Valassis first quarter profit rises 10 percent
Friday, May 02, 2008
Press release from the issuing companyLIVONIA, Mich., May 1 -- Valassis today announced financial results for the first quarter ended March 31, 2008. We reported quarterly revenues of $597.1 million, up 65.3% compared to $361.3 million for the first quarter of 2007 (which excludes revenue for ADVO, Inc. for the period of Jan. 1, 2007 through March 1, 2007). Revenue increased 2.1% compared to pro forma revenue for the first quarter of 2007 of $584.8 million. This increase is due primarily to revenue growth in the Shared Mail segment. First quarter net earnings were $12.4 million, up 10.2% from $11.2 million in the first quarter of 2007. First quarter earnings per share (EPS) was $0.26, up from $0.23 in the first quarter of 2007. For the first quarter of 2008, adjusted EBITDA* was $63.2 million, up 47.0% from pro forma adjusted EBITDA* of $43.0 million for the first quarter of 2007.

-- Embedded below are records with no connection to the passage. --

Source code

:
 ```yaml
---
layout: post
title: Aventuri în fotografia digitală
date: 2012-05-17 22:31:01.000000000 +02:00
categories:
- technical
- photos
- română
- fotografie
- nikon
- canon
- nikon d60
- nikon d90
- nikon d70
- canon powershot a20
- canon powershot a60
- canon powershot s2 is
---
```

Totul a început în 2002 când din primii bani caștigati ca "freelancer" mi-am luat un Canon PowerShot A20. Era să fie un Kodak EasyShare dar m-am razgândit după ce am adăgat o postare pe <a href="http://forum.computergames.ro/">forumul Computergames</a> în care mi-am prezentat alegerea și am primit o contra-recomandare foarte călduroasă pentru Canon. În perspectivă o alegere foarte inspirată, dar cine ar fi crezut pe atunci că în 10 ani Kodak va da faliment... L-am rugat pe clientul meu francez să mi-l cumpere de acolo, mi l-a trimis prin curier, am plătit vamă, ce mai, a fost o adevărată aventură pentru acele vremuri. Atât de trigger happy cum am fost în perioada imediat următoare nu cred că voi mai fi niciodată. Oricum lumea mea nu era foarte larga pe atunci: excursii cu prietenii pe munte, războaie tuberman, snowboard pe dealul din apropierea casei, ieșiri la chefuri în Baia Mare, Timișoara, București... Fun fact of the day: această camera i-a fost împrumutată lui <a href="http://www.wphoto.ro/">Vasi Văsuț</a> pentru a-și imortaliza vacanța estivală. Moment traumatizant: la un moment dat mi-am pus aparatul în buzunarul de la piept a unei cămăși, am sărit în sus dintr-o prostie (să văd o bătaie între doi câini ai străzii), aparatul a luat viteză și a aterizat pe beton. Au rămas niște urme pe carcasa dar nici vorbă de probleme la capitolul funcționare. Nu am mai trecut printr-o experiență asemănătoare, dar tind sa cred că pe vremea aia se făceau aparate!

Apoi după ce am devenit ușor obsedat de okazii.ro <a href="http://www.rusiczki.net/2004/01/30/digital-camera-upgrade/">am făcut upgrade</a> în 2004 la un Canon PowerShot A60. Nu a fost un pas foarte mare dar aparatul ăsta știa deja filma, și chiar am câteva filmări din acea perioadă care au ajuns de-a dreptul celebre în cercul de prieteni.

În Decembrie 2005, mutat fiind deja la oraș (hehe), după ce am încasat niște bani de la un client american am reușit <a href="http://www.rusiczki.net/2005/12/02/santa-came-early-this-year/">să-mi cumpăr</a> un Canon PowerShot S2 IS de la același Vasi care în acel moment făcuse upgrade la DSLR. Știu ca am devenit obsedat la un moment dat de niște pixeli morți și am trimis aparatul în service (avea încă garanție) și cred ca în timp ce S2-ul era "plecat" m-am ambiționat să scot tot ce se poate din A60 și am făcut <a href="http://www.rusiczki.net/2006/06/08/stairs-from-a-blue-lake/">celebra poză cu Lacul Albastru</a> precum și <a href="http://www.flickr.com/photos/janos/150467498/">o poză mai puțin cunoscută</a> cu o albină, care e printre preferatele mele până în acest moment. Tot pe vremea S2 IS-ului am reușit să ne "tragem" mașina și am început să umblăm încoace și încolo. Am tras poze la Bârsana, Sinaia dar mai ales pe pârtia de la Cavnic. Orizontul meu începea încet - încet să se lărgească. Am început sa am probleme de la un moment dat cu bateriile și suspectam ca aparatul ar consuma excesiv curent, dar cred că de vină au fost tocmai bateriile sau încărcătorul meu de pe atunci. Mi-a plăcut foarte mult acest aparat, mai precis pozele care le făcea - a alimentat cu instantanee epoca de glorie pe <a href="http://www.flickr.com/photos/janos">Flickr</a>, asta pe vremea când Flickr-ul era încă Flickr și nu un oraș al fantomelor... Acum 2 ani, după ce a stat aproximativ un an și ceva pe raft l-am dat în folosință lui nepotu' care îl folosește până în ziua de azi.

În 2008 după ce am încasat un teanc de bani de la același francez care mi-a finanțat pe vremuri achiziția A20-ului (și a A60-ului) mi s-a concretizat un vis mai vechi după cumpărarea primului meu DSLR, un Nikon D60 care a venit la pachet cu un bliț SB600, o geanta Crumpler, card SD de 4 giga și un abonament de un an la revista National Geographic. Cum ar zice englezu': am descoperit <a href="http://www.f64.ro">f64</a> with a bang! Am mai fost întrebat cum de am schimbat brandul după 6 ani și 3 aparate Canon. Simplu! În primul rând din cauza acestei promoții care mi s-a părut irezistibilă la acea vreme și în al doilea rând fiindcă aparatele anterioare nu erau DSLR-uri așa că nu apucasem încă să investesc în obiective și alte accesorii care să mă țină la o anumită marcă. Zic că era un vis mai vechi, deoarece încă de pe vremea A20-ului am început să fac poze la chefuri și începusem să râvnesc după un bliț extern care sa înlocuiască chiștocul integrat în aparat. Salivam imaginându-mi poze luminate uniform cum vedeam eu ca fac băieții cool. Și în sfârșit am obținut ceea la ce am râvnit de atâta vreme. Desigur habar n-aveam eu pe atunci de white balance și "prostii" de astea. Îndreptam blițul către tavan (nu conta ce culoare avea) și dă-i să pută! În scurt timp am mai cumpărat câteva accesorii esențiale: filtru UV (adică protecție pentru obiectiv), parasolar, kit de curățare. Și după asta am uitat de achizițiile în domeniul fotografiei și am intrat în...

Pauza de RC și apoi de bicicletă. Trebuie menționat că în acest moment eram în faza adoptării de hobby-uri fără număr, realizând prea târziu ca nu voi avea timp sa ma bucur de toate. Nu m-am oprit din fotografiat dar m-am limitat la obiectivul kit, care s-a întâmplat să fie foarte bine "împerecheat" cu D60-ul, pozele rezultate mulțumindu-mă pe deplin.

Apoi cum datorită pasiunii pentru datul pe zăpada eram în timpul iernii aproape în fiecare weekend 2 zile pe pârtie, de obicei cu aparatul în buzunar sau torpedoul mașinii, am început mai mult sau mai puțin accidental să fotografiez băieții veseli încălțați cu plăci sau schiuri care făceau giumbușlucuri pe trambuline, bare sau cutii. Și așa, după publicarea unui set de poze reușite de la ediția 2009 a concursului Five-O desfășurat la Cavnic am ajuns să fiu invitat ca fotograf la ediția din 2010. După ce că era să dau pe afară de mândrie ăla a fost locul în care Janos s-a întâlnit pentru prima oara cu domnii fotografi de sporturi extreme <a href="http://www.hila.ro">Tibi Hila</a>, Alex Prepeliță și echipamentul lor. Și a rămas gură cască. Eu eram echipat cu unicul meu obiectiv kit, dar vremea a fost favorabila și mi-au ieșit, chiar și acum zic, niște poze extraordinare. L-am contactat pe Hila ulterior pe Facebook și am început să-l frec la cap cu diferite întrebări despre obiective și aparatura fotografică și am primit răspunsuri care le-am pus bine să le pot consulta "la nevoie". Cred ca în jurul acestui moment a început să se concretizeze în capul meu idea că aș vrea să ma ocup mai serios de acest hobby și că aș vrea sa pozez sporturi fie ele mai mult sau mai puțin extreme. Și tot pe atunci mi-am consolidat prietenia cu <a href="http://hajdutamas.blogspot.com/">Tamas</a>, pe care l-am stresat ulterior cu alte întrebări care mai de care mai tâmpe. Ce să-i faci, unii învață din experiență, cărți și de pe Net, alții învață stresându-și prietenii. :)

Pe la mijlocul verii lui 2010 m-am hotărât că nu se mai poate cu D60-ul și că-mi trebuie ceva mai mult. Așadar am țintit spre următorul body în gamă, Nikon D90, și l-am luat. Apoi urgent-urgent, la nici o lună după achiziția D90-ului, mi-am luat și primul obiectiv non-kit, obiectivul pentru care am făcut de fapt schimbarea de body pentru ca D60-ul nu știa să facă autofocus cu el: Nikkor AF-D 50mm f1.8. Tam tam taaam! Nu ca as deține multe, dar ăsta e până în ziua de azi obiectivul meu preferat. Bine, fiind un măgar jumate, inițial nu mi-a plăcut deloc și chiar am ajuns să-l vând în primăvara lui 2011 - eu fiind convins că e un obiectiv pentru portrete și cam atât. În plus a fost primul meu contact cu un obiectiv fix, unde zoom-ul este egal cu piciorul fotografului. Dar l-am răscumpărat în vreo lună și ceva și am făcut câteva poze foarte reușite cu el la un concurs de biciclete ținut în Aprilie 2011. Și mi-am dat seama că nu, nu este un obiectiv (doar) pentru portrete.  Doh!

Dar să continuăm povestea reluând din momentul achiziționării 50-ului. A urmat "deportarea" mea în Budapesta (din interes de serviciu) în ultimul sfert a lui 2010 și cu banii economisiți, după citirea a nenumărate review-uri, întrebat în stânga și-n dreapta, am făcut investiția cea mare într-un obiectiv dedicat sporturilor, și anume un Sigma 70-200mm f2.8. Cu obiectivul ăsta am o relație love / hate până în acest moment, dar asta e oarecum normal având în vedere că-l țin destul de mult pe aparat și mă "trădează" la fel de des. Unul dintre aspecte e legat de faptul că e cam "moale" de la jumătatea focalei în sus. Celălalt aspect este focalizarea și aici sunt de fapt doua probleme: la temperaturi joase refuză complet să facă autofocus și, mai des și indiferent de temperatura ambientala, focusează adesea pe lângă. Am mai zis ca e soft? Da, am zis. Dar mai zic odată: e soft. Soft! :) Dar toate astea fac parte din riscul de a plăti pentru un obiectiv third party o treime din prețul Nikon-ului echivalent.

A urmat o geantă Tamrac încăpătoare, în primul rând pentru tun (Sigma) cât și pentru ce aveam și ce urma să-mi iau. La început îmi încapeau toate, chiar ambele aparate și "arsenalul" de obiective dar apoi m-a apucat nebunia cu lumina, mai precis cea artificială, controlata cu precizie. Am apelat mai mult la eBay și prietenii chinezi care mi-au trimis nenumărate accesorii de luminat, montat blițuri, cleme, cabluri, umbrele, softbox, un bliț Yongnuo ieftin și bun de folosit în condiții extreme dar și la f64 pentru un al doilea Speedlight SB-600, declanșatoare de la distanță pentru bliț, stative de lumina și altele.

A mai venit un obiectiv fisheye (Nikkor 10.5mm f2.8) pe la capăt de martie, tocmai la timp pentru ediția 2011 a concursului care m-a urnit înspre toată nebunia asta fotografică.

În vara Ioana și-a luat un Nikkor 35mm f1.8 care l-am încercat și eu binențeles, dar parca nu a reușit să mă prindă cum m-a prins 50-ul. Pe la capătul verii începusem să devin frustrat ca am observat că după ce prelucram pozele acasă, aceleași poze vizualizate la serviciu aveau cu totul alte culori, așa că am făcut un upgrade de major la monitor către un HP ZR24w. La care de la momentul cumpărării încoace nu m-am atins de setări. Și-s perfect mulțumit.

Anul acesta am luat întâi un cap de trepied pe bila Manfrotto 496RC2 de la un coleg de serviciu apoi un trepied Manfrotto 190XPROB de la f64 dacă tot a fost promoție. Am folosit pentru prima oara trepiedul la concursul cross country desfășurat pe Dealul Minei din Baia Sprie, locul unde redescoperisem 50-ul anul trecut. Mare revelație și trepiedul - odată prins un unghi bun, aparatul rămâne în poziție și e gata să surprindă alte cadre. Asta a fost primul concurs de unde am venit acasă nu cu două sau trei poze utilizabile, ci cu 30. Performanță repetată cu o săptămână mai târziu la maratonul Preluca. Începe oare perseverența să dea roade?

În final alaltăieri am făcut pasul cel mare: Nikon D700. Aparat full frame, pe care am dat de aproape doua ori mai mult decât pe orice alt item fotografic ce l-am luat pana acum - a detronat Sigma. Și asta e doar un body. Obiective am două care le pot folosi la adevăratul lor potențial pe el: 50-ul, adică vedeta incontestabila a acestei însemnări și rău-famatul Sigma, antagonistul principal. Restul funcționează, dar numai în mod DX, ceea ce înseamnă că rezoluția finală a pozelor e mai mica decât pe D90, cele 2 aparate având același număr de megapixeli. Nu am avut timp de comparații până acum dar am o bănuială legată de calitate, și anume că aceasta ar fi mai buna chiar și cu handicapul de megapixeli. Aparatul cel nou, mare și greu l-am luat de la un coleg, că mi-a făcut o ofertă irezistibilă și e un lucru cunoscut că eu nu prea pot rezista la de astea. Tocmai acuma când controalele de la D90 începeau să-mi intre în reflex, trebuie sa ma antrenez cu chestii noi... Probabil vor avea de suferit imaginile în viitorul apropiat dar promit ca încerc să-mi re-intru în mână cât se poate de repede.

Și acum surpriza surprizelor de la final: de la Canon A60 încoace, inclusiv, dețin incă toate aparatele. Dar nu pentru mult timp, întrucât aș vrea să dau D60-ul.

"We are pleased with our performance, the third consecutive quarter of exceptional results in light of the difficult market conditions. This positive momentum is evidence of the strong strategic rationale behind our shared mail acquisition, our integration game plan and our outstanding execution of this plan. By focusing early on cost synergies and optimization of the shared mail business, we have significantly improved its cost structure and operating leverage. Our efforts in sales training and the launch of our new targeting system have set the stage for cross-selling and long- term profitable revenue growth starting in the second half of this year," said Alan F. Schultz, Valassis Chairman, President and Chief Executive Officer.
Some additional highlights include:
Continued Momentum in Cost Management
-- Business Optimization: We continue to make substantial improvements in
the management of the shared mail business. Our optimization
initiative, designed to reduce over-supply and deliver more profitable
packages, has increased the profitability of the shared mail business
and contributed significantly to our performance in the last three
consecutive quarters. This initiative resulted in the elimination of 46
million packages in the first quarter of 2008 versus the first quarter
of the prior year. The revenue associated with this reduction in
packages, combined with the revenue loss from the discontinuation of
the detached address label in May 2007, represents a 3.9% revenue drag
in the first quarter of 2008.
-- Cost Synergies: Cost synergies are on track to meet our 2008 target of
-- Integration: Integration is near completion in all major functions of
the company except IT systems, accounting and finance.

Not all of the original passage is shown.